_Work request:_
Exact copies of the lines from the start of the records through the line with "Repositorio de cuadernos" are what the answer must hold; pictures are not part of it.

·····

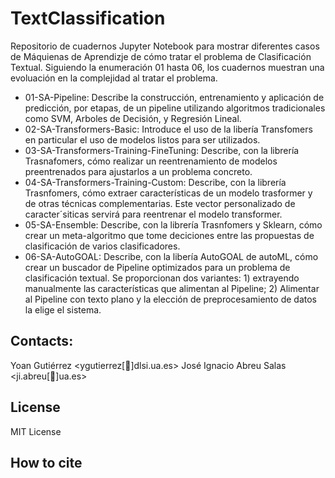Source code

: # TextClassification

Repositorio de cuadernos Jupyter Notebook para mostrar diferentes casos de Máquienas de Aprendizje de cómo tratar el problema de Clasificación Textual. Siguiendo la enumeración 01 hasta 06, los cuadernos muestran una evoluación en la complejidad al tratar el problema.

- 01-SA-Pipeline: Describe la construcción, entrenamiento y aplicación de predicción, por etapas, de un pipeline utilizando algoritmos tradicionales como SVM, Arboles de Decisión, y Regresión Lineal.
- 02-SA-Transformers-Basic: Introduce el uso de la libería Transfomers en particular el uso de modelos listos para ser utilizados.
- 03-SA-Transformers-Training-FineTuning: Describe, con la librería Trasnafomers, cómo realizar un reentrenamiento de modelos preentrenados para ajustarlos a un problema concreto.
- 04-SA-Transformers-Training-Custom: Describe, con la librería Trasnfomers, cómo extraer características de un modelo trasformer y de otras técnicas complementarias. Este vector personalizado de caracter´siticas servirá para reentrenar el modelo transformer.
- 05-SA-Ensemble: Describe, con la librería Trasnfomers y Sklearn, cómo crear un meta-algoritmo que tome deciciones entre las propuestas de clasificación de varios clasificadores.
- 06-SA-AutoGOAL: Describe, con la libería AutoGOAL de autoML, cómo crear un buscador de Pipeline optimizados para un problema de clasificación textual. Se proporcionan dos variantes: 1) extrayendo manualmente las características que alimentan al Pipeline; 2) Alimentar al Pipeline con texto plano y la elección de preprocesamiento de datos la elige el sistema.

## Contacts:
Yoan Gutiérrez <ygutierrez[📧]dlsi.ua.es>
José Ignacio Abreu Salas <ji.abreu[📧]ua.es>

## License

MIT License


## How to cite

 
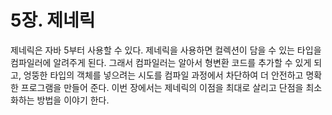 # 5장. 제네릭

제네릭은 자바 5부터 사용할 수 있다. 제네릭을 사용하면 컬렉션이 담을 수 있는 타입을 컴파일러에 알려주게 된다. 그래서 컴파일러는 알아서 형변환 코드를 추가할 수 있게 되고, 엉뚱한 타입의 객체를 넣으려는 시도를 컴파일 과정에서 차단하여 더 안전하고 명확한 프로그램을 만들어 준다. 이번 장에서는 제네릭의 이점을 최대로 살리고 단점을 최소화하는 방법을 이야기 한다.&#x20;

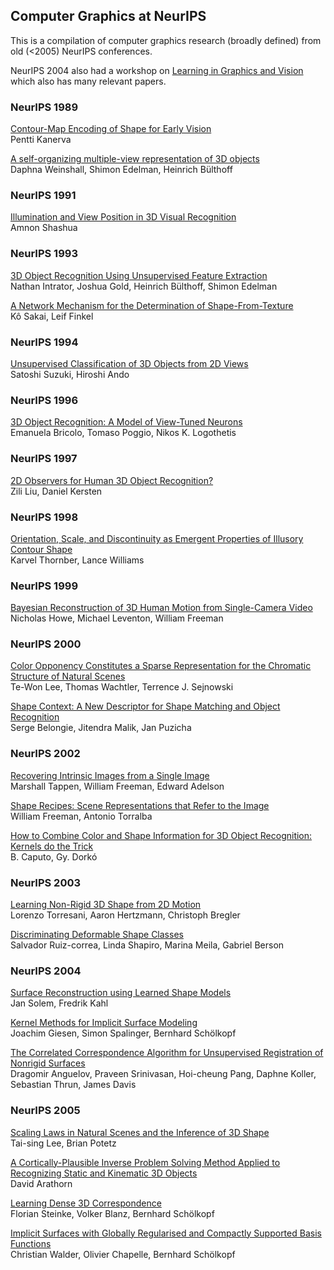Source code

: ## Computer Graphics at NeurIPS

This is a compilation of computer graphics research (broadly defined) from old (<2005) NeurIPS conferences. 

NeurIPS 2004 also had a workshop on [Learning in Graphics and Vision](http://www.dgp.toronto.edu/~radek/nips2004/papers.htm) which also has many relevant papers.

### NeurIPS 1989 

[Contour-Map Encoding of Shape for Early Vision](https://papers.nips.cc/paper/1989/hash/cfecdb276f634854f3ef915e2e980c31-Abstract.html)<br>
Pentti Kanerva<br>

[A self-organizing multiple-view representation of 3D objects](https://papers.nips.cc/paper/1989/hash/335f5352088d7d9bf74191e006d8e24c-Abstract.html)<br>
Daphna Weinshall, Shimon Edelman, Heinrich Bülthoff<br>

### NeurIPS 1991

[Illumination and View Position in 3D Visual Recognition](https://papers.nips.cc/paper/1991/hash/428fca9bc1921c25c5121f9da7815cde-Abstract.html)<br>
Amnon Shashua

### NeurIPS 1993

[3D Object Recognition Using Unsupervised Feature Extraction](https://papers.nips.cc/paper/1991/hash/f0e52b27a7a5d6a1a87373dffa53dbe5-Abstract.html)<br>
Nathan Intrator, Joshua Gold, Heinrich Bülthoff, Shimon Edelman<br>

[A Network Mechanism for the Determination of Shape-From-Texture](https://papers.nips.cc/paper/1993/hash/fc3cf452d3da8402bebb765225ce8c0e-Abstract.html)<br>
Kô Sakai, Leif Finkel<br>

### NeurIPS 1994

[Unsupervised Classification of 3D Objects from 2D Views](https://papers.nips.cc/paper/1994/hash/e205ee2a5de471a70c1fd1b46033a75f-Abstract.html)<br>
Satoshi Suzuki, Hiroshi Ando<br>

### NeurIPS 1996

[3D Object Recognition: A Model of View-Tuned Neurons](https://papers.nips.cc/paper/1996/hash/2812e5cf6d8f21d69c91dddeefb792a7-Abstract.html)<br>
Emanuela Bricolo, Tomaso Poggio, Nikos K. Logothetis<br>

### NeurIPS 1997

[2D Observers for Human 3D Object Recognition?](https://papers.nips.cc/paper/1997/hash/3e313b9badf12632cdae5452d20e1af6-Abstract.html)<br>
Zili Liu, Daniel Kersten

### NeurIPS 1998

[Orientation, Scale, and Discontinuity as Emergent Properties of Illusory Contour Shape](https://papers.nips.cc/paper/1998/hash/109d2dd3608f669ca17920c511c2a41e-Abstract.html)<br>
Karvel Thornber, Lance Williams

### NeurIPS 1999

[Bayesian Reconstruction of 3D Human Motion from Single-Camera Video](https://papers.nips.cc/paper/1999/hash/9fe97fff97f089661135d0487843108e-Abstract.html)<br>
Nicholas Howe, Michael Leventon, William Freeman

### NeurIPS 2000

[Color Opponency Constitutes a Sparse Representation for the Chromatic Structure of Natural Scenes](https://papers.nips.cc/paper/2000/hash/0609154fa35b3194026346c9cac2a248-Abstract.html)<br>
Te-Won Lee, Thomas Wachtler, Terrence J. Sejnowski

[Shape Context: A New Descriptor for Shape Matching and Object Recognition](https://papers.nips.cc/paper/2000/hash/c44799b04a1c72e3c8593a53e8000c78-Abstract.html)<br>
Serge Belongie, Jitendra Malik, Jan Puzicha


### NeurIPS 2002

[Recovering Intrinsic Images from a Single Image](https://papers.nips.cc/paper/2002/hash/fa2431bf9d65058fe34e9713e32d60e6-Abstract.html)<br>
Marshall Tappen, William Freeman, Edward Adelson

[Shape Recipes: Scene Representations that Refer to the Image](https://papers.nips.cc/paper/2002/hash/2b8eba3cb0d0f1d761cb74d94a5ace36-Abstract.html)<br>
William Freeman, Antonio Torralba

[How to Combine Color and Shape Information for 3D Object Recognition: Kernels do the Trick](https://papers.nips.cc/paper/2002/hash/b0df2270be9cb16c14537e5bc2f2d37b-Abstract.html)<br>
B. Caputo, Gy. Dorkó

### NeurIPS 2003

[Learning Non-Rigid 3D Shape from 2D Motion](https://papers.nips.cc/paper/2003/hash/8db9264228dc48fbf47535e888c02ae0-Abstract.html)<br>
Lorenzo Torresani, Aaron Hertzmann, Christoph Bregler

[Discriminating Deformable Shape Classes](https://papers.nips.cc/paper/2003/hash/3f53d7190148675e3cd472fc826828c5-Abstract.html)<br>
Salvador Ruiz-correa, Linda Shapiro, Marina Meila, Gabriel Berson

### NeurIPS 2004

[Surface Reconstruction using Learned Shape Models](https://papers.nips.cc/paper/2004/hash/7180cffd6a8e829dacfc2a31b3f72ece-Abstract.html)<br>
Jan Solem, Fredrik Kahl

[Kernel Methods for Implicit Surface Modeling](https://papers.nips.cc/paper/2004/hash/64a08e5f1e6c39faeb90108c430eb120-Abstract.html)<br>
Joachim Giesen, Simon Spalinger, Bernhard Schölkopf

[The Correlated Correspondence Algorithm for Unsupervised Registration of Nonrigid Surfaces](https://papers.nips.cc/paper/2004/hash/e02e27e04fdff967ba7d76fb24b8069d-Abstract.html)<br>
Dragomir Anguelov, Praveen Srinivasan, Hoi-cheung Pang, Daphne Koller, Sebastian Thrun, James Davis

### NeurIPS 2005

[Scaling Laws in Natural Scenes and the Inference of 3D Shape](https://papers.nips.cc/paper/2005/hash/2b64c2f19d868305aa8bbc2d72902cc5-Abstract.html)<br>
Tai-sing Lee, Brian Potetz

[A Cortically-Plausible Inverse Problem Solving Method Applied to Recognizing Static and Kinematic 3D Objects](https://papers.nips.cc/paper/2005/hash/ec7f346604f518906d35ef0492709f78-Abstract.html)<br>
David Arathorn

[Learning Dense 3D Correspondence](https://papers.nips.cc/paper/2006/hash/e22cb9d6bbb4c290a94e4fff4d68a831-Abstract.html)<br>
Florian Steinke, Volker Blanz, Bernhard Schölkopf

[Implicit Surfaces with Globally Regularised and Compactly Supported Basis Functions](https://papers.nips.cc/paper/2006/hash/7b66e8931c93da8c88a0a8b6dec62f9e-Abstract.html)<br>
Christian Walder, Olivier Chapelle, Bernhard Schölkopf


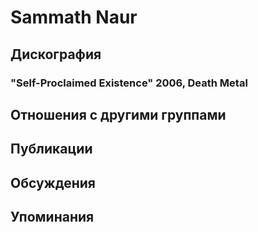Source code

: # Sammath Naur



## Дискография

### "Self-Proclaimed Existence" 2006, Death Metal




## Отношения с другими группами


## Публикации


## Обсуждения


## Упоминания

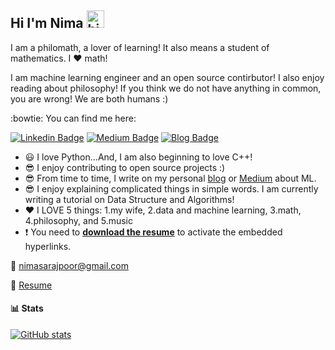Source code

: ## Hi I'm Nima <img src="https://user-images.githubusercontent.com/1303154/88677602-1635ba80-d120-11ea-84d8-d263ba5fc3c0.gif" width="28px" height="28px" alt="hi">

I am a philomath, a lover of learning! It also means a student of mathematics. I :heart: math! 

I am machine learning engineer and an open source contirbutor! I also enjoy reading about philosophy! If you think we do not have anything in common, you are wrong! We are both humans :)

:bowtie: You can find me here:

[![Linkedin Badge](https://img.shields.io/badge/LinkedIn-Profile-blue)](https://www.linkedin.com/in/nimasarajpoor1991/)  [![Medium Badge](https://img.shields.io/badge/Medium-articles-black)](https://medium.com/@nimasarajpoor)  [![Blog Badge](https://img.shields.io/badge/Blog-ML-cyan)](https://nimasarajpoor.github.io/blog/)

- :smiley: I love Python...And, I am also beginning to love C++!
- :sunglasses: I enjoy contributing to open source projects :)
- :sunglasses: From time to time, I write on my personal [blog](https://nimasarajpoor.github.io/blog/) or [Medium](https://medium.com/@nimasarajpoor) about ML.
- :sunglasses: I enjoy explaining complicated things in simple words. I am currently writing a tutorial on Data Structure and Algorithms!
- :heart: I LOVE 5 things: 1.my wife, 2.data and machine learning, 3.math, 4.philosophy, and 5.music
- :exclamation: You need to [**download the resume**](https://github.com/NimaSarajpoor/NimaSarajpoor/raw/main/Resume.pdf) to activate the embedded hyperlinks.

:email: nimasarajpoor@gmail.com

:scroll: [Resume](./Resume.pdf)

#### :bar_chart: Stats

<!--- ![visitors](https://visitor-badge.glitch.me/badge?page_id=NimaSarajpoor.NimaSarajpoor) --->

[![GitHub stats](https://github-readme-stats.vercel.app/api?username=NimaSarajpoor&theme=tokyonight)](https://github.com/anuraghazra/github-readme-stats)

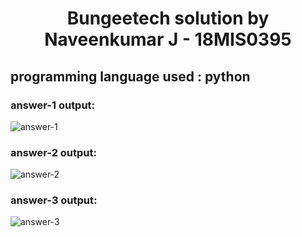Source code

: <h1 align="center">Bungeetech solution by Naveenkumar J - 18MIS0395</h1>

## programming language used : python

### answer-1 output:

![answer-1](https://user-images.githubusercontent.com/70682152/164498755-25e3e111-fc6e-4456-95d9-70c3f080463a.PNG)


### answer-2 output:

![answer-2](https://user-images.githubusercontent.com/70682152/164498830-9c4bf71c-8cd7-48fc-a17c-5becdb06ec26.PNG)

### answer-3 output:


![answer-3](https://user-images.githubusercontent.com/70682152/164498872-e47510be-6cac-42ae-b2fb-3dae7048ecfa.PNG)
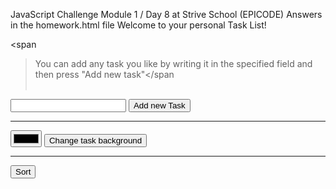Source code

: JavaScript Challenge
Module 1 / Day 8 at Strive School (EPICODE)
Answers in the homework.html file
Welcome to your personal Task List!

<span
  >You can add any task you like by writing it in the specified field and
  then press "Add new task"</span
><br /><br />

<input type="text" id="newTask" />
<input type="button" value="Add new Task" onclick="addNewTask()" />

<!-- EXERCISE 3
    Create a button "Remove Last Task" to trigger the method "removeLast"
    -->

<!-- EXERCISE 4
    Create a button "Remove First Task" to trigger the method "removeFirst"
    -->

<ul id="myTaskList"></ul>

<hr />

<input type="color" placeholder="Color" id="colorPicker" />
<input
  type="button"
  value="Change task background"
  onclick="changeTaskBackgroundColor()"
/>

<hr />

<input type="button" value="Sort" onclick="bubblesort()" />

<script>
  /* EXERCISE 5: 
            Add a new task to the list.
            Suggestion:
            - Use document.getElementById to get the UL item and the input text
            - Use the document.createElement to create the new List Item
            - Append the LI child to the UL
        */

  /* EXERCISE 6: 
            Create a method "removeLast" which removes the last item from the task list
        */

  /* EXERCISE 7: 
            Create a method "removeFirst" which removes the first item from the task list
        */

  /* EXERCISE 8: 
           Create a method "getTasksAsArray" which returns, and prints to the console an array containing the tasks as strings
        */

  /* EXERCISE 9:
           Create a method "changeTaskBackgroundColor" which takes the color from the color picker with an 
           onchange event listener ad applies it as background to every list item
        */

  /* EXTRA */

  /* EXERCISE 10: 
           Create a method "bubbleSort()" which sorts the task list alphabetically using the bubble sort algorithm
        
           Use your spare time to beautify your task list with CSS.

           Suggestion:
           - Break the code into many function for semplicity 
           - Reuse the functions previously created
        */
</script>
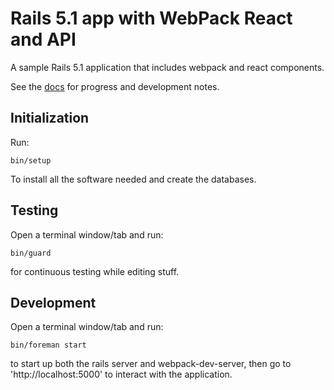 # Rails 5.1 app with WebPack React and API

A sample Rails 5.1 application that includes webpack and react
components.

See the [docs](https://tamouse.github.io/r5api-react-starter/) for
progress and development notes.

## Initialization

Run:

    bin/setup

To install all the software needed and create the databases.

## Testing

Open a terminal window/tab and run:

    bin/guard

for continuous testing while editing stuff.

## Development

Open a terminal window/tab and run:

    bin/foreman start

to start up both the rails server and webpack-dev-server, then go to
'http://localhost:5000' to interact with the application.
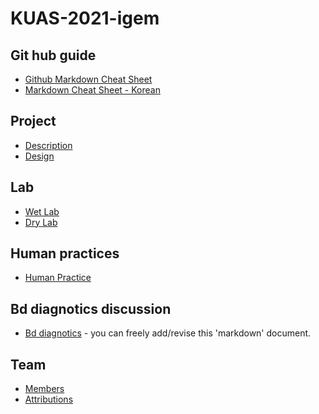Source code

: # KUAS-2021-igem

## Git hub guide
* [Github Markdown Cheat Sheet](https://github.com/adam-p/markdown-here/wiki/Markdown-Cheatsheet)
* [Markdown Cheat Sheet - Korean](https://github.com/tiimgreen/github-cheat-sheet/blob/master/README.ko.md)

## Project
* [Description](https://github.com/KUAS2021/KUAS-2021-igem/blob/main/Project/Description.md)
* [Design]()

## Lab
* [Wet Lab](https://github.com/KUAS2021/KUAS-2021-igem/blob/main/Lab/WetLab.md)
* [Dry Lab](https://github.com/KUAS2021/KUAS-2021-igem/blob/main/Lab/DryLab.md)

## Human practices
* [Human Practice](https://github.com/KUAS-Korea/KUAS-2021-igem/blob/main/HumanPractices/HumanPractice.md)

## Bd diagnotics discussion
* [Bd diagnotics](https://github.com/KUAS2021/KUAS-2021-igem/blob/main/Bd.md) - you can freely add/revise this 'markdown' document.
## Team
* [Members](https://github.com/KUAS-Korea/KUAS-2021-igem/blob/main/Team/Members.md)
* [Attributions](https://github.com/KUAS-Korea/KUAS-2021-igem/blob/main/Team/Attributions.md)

·····

_Solution:_
Source code

: # TextClassification

Repositorio de cuadernos Jupyter Notebook para mostrar diferentes casos de Máquienas de Aprendizje de cómo tratar el problema de Clasificación Textual. Siguiendo la enumeración 01 hasta 06, los cuadernos muestran una evoluación en la complejidad al tratar el problema.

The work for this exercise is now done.